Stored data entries
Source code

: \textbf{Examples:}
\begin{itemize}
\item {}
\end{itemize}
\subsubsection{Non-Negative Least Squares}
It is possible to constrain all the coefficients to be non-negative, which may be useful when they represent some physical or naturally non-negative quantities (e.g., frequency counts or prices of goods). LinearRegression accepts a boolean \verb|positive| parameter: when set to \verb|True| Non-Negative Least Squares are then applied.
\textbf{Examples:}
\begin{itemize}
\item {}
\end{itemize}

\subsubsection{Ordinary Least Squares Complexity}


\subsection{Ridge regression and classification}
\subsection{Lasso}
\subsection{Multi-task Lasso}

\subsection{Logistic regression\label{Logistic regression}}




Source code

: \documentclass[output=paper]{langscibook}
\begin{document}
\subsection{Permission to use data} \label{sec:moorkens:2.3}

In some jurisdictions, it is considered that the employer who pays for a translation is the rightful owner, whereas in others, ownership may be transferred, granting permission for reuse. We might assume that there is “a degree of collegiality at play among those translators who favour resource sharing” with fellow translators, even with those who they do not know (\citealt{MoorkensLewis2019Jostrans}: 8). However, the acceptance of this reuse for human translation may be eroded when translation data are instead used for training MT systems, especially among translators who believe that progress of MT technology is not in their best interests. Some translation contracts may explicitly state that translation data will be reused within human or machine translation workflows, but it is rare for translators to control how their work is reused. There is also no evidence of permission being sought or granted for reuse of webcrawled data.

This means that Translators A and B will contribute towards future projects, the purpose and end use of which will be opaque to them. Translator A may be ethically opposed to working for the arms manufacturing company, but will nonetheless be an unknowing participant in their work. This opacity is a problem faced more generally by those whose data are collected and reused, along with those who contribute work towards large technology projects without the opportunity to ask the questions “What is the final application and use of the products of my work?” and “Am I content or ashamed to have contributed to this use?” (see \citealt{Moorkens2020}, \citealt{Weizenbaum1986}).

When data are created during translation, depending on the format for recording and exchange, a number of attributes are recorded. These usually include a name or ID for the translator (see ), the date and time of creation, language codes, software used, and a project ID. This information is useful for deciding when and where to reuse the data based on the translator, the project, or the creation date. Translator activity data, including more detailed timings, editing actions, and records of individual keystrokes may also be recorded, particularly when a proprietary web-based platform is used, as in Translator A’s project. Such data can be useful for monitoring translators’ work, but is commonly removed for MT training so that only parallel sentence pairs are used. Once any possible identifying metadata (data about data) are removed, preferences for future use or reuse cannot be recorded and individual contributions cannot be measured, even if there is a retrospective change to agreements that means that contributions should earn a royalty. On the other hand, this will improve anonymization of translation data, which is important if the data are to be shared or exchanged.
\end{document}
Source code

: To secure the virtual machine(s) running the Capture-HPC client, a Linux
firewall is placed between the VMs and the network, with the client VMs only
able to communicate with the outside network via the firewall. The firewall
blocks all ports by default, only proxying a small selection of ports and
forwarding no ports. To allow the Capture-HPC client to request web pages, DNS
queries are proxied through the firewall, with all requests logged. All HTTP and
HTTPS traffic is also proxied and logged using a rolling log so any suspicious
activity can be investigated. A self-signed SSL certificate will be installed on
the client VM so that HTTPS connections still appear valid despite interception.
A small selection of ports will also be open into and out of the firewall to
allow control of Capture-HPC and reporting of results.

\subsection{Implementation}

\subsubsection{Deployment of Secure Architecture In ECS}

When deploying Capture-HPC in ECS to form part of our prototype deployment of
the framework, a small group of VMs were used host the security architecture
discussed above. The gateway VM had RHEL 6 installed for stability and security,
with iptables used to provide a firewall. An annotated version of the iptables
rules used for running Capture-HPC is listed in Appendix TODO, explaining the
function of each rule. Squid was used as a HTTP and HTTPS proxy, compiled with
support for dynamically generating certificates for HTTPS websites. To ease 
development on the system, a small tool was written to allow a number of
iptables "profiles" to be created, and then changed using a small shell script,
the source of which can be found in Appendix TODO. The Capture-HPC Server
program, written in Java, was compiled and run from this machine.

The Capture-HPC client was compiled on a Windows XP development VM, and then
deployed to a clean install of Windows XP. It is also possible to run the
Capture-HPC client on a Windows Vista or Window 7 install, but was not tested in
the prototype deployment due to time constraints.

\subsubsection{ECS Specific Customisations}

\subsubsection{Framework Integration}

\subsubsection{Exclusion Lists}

Task to carry out » How many lines of the entries above hold the string "HTTPS"? Reply with the number alone.

Result » 4